Saved data entries:
=-=-=
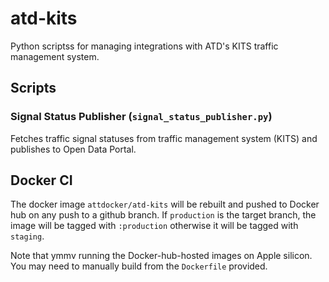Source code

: # atd-kits

Python scriptss for managing integrations with ATD's KITS traffic management system.

## Scripts

### Signal Status Publisher (`signal_status_publisher.py`)

Fetches traffic signal statuses from traffic management system (KITS) and publishes to Open Data Portal.


## Docker CI

The docker image `attdocker/atd-kits` will be rebuilt and pushed to Docker hub on any push to a github branch. If `production` is the target branch, the image will be tagged with `:production` otherwise it will be tagged with `staging`.

Note that ymmv running the Docker-hub-hosted images on Apple silicon. You may need to manually build from the `Dockerfile` provided.
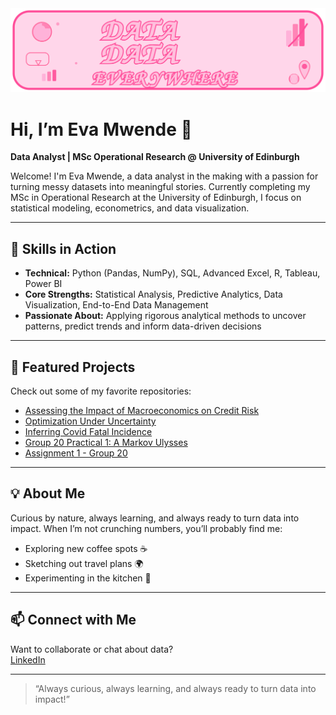 <img src="data-data-everywhere-banner.svg" alt="Data Data Everywhere Banner" width="600"/>

# Hi, I’m Eva Mwende 👋

**Data Analyst | MSc Operational Research @ University of Edinburgh**

Welcome! I'm Eva Mwende, a data analyst in the making with a passion for turning messy datasets into meaningful stories. Currently completing my MSc in Operational Research at the University of Edinburgh, I focus on statistical modeling, econometrics, and data visualization.

---

## 🚀 Skills in Action

- **Technical:** Python (Pandas, NumPy), SQL, Advanced Excel, R, Tableau, Power BI
- **Core Strengths:** Statistical Analysis, Predictive Analytics, Data Visualization, End-to-End Data Management
- **Passionate About:** Applying rigorous analytical methods to uncover patterns, predict trends and inform data-driven decisions

---

## 🌟 Featured Projects

Check out some of my favorite repositories:

- [Assessing the Impact of Macroeconomics on Credit Risk](https://github.com/evamwende/Assessing-the-Impact-of-Macroeconomics-on-Credit-Risk)
- [Optimization Under Uncertainty](https://github.com/evamwende/Optimization-Under-Uncertinity)
- [Inferring Covid Fatal Incidence](https://github.com/evamwende/Inferring-Covid-Fatal-Incidence)
- [Group 20 Practical 1: A Markov Ulysses](https://github.com/evamwende/Group-20_Practical-1_A_Markov_Ulysses)
- [Assignment 1 - Group 20](https://github.com/evamwende/Assignment-1---Group-20)

---

## 💡 About Me

Curious by nature, always learning, and always ready to turn data into impact. When I’m not crunching numbers, you’ll probably find me:

- Exploring new coffee spots ☕
- Sketching out travel plans 🌍
- Experimenting in the kitchen 🥘

---

## 📫 Connect with Me

Want to collaborate or chat about data?  
[LinkedIn](https://www.linkedin.com/in/eva-mwende-634906198)

---

> “Always curious, always learning, and always ready to turn data into impact!”
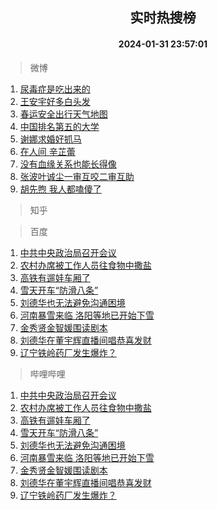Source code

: <div align="center"><h2>实时热搜榜</h2><h4>2024-01-31 23:57:01</h4></div>

> 微博  

1. [尿毒症是吃出来的](https://s.weibo.com/weibo?q=%23%E5%B0%BF%E6%AF%92%E7%97%87%E6%98%AF%E5%90%83%E5%87%BA%E6%9D%A5%E7%9A%84%23&t=31&band_rank=1&Refer=top)<br />
2. [王安宇好多白头发](https://s.weibo.com/weibo?q=%E7%8E%8B%E5%AE%89%E5%AE%87%E5%A5%BD%E5%A4%9A%E7%99%BD%E5%A4%B4%E5%8F%91&t=31&band_rank=2&Refer=top)<br />
3. [春运安全出行天气地图](https://s.weibo.com/weibo?q=%23%E6%98%A5%E8%BF%90%E5%AE%89%E5%85%A8%E5%87%BA%E8%A1%8C%E5%A4%A9%E6%B0%94%E5%9C%B0%E5%9B%BE%23&t=31&band_rank=3&Refer=top)<br />
4. [中国排名第五的大学](https://s.weibo.com/weibo?q=%E4%B8%AD%E5%9B%BD%E6%8E%92%E5%90%8D%E7%AC%AC%E4%BA%94%E7%9A%84%E5%A4%A7%E5%AD%A6&t=31&band_rank=4&Refer=top)<br />
5. [谢娜求婚好抓马](https://s.weibo.com/weibo?q=%23%E8%B0%A2%E5%A8%9C%E6%B1%82%E5%A9%9A%E5%A5%BD%E6%8A%93%E9%A9%AC%23&t=31&band_rank=5&Refer=top)<br />
6. [在人间 辛芷蕾](https://s.weibo.com/weibo?q=%E5%9C%A8%E4%BA%BA%E9%97%B4%20%E8%BE%9B%E8%8A%B7%E8%95%BE&t=31&band_rank=6&Refer=top)<br />
7. [没有血缘关系也能长得像](https://s.weibo.com/weibo?q=%E6%B2%A1%E6%9C%89%E8%A1%80%E7%BC%98%E5%85%B3%E7%B3%BB%E4%B9%9F%E8%83%BD%E9%95%BF%E5%BE%97%E5%83%8F&t=31&band_rank=7&Refer=top)<br />
8. [张波叶诚尘一审互咬二审互助](https://s.weibo.com/weibo?q=%23%E5%BC%A0%E6%B3%A2%E5%8F%B6%E8%AF%9A%E5%B0%98%E4%B8%80%E5%AE%A1%E4%BA%92%E5%92%AC%E4%BA%8C%E5%AE%A1%E4%BA%92%E5%8A%A9%23&t=31&band_rank=8&Refer=top)<br />
9. [胡先煦 我人都嗑傻了](https://s.weibo.com/weibo?q=%E8%83%A1%E5%85%88%E7%85%A6%20%E6%88%91%E4%BA%BA%E9%83%BD%E5%97%91%E5%82%BB%E4%BA%86&t=31&band_rank=9&Refer=top)<br />

> 知乎  


> 百度  

1. [中共中央政治局召开会议](https://www.baidu.com/s?wd=%E4%B8%AD%E5%85%B1%E4%B8%AD%E5%A4%AE%E6%94%BF%E6%B2%BB%E5%B1%80%E5%8F%AC%E5%BC%80%E4%BC%9A%E8%AE%AE&sa=fyb_news&rsv_dl=fyb_news)<br />
2. [农村办席被工作人员往食物中撒盐](https://www.baidu.com/s?wd=%E5%86%9C%E6%9D%91%E5%8A%9E%E5%B8%AD%E8%A2%AB%E5%B7%A5%E4%BD%9C%E4%BA%BA%E5%91%98%E5%BE%80%E9%A3%9F%E7%89%A9%E4%B8%AD%E6%92%92%E7%9B%90&sa=fyb_news&rsv_dl=fyb_news)<br />
3. [高铁有遛娃车厢了](https://www.baidu.com/s?wd=%E9%AB%98%E9%93%81%E6%9C%89%E9%81%9B%E5%A8%83%E8%BD%A6%E5%8E%A2%E4%BA%86&sa=fyb_news&rsv_dl=fyb_news)<br />
4. [雪天开车“防滑八条”](https://www.baidu.com/s?wd=%E9%9B%AA%E5%A4%A9%E5%BC%80%E8%BD%A6%E2%80%9C%E9%98%B2%E6%BB%91%E5%85%AB%E6%9D%A1%E2%80%9D&sa=fyb_news&rsv_dl=fyb_news)<br />
5. [刘德华也无法避免沟通困境](https://www.baidu.com/s?wd=%E5%88%98%E5%BE%B7%E5%8D%8E%E4%B9%9F%E6%97%A0%E6%B3%95%E9%81%BF%E5%85%8D%E6%B2%9F%E9%80%9A%E5%9B%B0%E5%A2%83&sa=fyb_news&rsv_dl=fyb_news)<br />
6. [河南暴雪来临 洛阳等地已开始下雪](https://www.baidu.com/s?wd=%E6%B2%B3%E5%8D%97%E6%9A%B4%E9%9B%AA%E6%9D%A5%E4%B8%B4+%E6%B4%9B%E9%98%B3%E7%AD%89%E5%9C%B0%E5%B7%B2%E5%BC%80%E5%A7%8B%E4%B8%8B%E9%9B%AA&sa=fyb_news&rsv_dl=fyb_news)<br />
7. [金秀贤金智媛围读剧本](https://www.baidu.com/s?wd=%E9%87%91%E7%A7%80%E8%B4%A4%E9%87%91%E6%99%BA%E5%AA%9B%E5%9B%B4%E8%AF%BB%E5%89%A7%E6%9C%AC&sa=fyb_news&rsv_dl=fyb_news)<br />
8. [刘德华在董宇辉直播间唱恭喜发财](https://www.baidu.com/s?wd=%E5%88%98%E5%BE%B7%E5%8D%8E%E5%9C%A8%E8%91%A3%E5%AE%87%E8%BE%89%E7%9B%B4%E6%92%AD%E9%97%B4%E5%94%B1%E6%81%AD%E5%96%9C%E5%8F%91%E8%B4%A2&sa=fyb_news&rsv_dl=fyb_news)<br />
9. [辽宁铁岭药厂发生爆炸？](https://www.baidu.com/s?wd=%E8%BE%BD%E5%AE%81%E9%93%81%E5%B2%AD%E8%8D%AF%E5%8E%82%E5%8F%91%E7%94%9F%E7%88%86%E7%82%B8%EF%BC%9F&sa=fyb_news&rsv_dl=fyb_news)<br />

> 哔哩哔哩  

1. [中共中央政治局召开会议](https://www.baidu.com/s?wd=%E4%B8%AD%E5%85%B1%E4%B8%AD%E5%A4%AE%E6%94%BF%E6%B2%BB%E5%B1%80%E5%8F%AC%E5%BC%80%E4%BC%9A%E8%AE%AE&sa=fyb_news&rsv_dl=fyb_news)<br />
2. [农村办席被工作人员往食物中撒盐](https://www.baidu.com/s?wd=%E5%86%9C%E6%9D%91%E5%8A%9E%E5%B8%AD%E8%A2%AB%E5%B7%A5%E4%BD%9C%E4%BA%BA%E5%91%98%E5%BE%80%E9%A3%9F%E7%89%A9%E4%B8%AD%E6%92%92%E7%9B%90&sa=fyb_news&rsv_dl=fyb_news)<br />
3. [高铁有遛娃车厢了](https://www.baidu.com/s?wd=%E9%AB%98%E9%93%81%E6%9C%89%E9%81%9B%E5%A8%83%E8%BD%A6%E5%8E%A2%E4%BA%86&sa=fyb_news&rsv_dl=fyb_news)<br />
4. [雪天开车“防滑八条”](https://www.baidu.com/s?wd=%E9%9B%AA%E5%A4%A9%E5%BC%80%E8%BD%A6%E2%80%9C%E9%98%B2%E6%BB%91%E5%85%AB%E6%9D%A1%E2%80%9D&sa=fyb_news&rsv_dl=fyb_news)<br />
5. [刘德华也无法避免沟通困境](https://www.baidu.com/s?wd=%E5%88%98%E5%BE%B7%E5%8D%8E%E4%B9%9F%E6%97%A0%E6%B3%95%E9%81%BF%E5%85%8D%E6%B2%9F%E9%80%9A%E5%9B%B0%E5%A2%83&sa=fyb_news&rsv_dl=fyb_news)<br />
6. [河南暴雪来临 洛阳等地已开始下雪](https://www.baidu.com/s?wd=%E6%B2%B3%E5%8D%97%E6%9A%B4%E9%9B%AA%E6%9D%A5%E4%B8%B4+%E6%B4%9B%E9%98%B3%E7%AD%89%E5%9C%B0%E5%B7%B2%E5%BC%80%E5%A7%8B%E4%B8%8B%E9%9B%AA&sa=fyb_news&rsv_dl=fyb_news)<br />
7. [金秀贤金智媛围读剧本](https://www.baidu.com/s?wd=%E9%87%91%E7%A7%80%E8%B4%A4%E9%87%91%E6%99%BA%E5%AA%9B%E5%9B%B4%E8%AF%BB%E5%89%A7%E6%9C%AC&sa=fyb_news&rsv_dl=fyb_news)<br />
8. [刘德华在董宇辉直播间唱恭喜发财](https://www.baidu.com/s?wd=%E5%88%98%E5%BE%B7%E5%8D%8E%E5%9C%A8%E8%91%A3%E5%AE%87%E8%BE%89%E7%9B%B4%E6%92%AD%E9%97%B4%E5%94%B1%E6%81%AD%E5%96%9C%E5%8F%91%E8%B4%A2&sa=fyb_news&rsv_dl=fyb_news)<br />
9. [辽宁铁岭药厂发生爆炸？](https://www.baidu.com/s?wd=%E8%BE%BD%E5%AE%81%E9%93%81%E5%B2%AD%E8%8D%AF%E5%8E%82%E5%8F%91%E7%94%9F%E7%88%86%E7%82%B8%EF%BC%9F&sa=fyb_news&rsv_dl=fyb_news)<br />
=-=-=
▶ Exercise
The required output is the exact lines from the opening line of the entries through the line with "- [Group 20", inclusive, without pictures.

▶ Answer
Source code

: # atd-kits

Python scriptss for managing integrations with ATD's KITS traffic management system.

## Scripts

### Signal Status Publisher (`signal_status_publisher.py`)

Fetches traffic signal statuses from traffic management system (KITS) and publishes to Open Data Portal.


## Docker CI

The docker image `attdocker/atd-kits` will be rebuilt and pushed to Docker hub on any push to a github branch. If `production` is the target branch, the image will be tagged with `:production` otherwise it will be tagged with `staging`.

Note that ymmv running the Docker-hub-hosted images on Apple silicon. You may need to manually build from the `Dockerfile` provided.
 <img src="data-data-everywhere-banner.svg" alt="Data Data Everywhere Banner" width="600"/>

# Hi, I’m Eva Mwende 👋

**Data Analyst | MSc Operational Research @ University of Edinburgh**

Welcome! I'm Eva Mwende, a data analyst in the making with a passion for turning messy datasets into meaningful stories. Currently completing my MSc in Operational Research at the University of Edinburgh, I focus on statistical modeling, econometrics, and data visualization.

---

## 🚀 Skills in Action

- **Technical:** Python (Pandas, NumPy), SQL, Advanced Excel, R, Tableau, Power BI
- **Core Strengths:** Statistical Analysis, Predictive Analytics, Data Visualization, End-to-End Data Management
- **Passionate About:** Applying rigorous analytical methods to uncover patterns, predict trends and inform data-driven decisions

---

## 🌟 Featured Projects

Check out some of my favorite repositories:

- [Assessing the Impact of Macroeconomics on Credit Risk](https://github.com/evamwende/Assessing-the-Impact-of-Macroeconomics-on-Credit-Risk)
- [Optimization Under Uncertainty](https://github.com/evamwende/Optimization-Under-Uncertinity)
- [Inferring Covid Fatal Incidence](https://github.com/evamwende/Inferring-Covid-Fatal-Incidence)
- [Group 20 Practical 1: A Markov Ulysses](https://github.com/evamwende/Group-20_Practical-1_A_Markov_Ulysses)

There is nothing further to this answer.